No. Al contrario. A la Iglesia jerárquica no hay que dejarle pasar ni una. Además, no se trata de una institución minoritaria. Su fuerza simbólica es todavía muy fuerte. Como empresa ideológica que es hay que combatirla un día sí y otro también. Combatirla y reducirla a lo que es: una empresa como otra cualquiera que comercia con la buena voluntad y la buena fe de mucha gente. Para mí, creer o no creer es inocuo. Creer o no creer en Dios no te hace ni mejor ni peor persona.

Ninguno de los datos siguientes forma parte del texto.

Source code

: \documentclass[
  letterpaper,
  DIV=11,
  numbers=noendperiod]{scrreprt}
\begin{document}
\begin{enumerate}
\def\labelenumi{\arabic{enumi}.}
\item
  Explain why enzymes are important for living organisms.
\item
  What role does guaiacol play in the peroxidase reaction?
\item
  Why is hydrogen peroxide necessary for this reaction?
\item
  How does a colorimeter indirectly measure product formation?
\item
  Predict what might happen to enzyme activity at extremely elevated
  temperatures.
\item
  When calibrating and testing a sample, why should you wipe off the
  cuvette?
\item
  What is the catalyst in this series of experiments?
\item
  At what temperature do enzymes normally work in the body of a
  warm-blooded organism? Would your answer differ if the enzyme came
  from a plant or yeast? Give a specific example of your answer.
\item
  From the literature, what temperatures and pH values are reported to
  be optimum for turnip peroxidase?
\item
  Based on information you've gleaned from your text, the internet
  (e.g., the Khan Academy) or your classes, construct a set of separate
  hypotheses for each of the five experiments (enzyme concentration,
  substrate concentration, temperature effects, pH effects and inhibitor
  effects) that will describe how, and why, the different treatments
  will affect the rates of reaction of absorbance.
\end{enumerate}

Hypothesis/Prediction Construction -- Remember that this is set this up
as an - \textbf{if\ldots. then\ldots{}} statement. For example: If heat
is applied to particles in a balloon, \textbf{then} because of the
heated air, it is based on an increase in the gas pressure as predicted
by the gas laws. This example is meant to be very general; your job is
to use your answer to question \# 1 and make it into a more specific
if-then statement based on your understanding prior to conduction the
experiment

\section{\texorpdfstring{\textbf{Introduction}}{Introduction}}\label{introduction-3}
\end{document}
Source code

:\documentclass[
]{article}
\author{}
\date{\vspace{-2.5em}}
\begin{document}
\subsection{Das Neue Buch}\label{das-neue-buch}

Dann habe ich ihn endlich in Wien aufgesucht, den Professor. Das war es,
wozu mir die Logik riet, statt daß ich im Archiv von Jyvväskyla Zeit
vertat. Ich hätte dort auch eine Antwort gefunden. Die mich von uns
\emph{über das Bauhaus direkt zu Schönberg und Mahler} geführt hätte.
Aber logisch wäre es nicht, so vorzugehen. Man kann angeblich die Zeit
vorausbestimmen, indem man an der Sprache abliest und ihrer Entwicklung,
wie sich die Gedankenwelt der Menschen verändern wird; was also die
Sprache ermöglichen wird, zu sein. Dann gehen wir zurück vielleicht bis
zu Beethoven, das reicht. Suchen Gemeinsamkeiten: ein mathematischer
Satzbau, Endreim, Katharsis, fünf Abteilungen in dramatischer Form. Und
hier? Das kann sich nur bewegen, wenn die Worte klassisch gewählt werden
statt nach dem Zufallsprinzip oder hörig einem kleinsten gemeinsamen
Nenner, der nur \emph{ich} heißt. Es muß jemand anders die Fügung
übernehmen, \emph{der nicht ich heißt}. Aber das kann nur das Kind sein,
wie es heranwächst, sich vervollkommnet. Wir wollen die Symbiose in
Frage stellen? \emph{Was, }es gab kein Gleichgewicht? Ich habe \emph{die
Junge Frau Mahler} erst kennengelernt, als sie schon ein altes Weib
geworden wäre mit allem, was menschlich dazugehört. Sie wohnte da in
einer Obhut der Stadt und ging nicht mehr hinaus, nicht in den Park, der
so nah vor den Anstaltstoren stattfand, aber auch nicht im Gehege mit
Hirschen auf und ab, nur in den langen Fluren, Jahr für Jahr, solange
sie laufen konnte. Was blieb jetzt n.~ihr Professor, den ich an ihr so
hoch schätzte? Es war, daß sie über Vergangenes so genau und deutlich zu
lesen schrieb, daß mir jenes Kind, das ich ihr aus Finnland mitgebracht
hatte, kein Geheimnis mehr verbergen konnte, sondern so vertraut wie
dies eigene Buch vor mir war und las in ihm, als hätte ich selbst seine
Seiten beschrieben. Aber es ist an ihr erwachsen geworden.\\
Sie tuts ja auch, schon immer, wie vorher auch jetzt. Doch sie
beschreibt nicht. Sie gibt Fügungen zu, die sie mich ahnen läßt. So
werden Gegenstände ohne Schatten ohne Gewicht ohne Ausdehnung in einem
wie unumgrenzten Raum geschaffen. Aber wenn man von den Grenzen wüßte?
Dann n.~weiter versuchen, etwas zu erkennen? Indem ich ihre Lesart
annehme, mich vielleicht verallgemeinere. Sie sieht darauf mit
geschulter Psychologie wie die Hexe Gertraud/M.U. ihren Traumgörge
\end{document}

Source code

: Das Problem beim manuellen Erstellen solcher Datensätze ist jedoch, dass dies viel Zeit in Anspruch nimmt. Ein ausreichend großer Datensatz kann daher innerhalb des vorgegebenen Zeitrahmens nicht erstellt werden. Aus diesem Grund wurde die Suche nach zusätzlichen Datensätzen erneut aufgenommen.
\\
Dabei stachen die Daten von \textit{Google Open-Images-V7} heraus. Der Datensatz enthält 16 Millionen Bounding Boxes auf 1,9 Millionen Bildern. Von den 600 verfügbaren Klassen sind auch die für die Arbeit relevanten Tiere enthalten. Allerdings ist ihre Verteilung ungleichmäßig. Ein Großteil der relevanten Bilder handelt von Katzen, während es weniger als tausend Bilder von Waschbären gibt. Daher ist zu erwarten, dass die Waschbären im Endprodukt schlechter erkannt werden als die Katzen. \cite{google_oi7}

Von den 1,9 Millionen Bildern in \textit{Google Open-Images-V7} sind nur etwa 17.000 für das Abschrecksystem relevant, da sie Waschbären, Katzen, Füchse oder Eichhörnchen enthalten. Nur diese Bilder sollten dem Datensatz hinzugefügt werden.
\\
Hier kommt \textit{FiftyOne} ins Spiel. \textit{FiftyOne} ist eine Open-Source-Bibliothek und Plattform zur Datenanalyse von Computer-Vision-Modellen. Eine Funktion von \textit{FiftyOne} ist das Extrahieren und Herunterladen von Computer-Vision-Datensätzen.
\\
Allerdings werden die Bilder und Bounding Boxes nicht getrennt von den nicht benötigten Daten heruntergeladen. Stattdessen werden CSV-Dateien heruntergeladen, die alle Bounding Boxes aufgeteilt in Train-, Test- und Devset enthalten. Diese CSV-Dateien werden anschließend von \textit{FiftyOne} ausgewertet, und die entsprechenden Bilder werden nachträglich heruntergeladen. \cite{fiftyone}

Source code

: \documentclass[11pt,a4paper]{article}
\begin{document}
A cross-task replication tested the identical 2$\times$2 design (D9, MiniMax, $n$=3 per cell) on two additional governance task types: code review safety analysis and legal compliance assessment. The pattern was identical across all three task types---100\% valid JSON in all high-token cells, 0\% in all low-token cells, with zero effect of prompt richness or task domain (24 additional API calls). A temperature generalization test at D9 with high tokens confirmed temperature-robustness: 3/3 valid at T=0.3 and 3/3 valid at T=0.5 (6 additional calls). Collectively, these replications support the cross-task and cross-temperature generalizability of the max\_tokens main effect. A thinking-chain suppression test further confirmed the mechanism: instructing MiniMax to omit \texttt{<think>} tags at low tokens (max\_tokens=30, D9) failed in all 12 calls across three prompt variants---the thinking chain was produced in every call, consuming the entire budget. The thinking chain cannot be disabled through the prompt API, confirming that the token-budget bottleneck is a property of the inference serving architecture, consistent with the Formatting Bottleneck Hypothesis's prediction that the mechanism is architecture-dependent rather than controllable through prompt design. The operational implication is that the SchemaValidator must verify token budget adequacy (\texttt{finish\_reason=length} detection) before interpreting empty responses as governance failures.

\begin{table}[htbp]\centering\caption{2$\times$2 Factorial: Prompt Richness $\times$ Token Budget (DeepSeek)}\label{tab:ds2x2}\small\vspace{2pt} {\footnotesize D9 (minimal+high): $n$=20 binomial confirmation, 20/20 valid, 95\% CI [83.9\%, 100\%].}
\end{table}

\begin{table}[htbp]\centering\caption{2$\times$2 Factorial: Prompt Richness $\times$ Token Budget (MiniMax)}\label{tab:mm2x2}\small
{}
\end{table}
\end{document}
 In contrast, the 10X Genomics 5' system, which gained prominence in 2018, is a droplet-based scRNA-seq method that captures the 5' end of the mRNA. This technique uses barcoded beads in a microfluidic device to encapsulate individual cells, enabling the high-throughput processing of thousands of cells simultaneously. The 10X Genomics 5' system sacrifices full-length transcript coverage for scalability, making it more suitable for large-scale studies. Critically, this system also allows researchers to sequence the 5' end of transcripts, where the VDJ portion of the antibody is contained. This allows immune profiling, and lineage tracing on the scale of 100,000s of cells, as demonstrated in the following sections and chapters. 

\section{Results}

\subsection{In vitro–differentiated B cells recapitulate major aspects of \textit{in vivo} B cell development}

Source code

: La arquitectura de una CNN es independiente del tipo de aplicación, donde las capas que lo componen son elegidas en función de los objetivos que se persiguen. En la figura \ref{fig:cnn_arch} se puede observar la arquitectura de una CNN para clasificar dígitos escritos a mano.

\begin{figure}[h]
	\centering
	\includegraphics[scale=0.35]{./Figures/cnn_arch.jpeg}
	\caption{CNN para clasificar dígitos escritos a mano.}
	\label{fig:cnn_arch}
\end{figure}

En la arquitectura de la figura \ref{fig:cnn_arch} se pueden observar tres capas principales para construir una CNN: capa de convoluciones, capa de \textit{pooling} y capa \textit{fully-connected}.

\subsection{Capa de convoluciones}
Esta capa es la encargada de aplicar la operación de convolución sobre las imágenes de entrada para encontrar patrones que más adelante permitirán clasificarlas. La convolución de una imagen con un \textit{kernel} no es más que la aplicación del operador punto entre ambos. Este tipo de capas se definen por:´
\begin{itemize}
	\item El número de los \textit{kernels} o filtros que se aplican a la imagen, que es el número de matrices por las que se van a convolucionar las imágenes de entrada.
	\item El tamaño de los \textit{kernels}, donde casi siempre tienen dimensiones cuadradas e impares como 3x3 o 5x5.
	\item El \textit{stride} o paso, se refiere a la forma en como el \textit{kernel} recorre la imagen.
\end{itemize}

Pero cuando una institución asegura dogmáticamente que si no crees en Dios no puedes ser buena persona ni demócrata, entonces entiendo que estamos ante una institución peligrosa, muy peligrosa. Y que no se puede bajar la guardia ante ella.
¿Cómo seguiste el nombramiento del nuevo Papa?, ¿No ha demostrado
la iglesia católica que es una empresa con una sección de marketing
excelente?
Sí. Pero es que a la Iglesia le quitas su liturgia, sus vestidos, sus cirios y demás cortefieles ambulantes, y se queda en bolas. Ahí mismo tienes la demostración de que le interesa muchísimo más el boato, lo exterior, la superficialidad que la verdadera esencia de las cosas. Estoy convencido de que más de un creyente, a la vista de semejantes celebraciones, propias de cortes imperiales del pasado, se habrá dado de baja en el club. Hasta Dios mismo habrá pedido a Ratzinger que le dé de baja en él.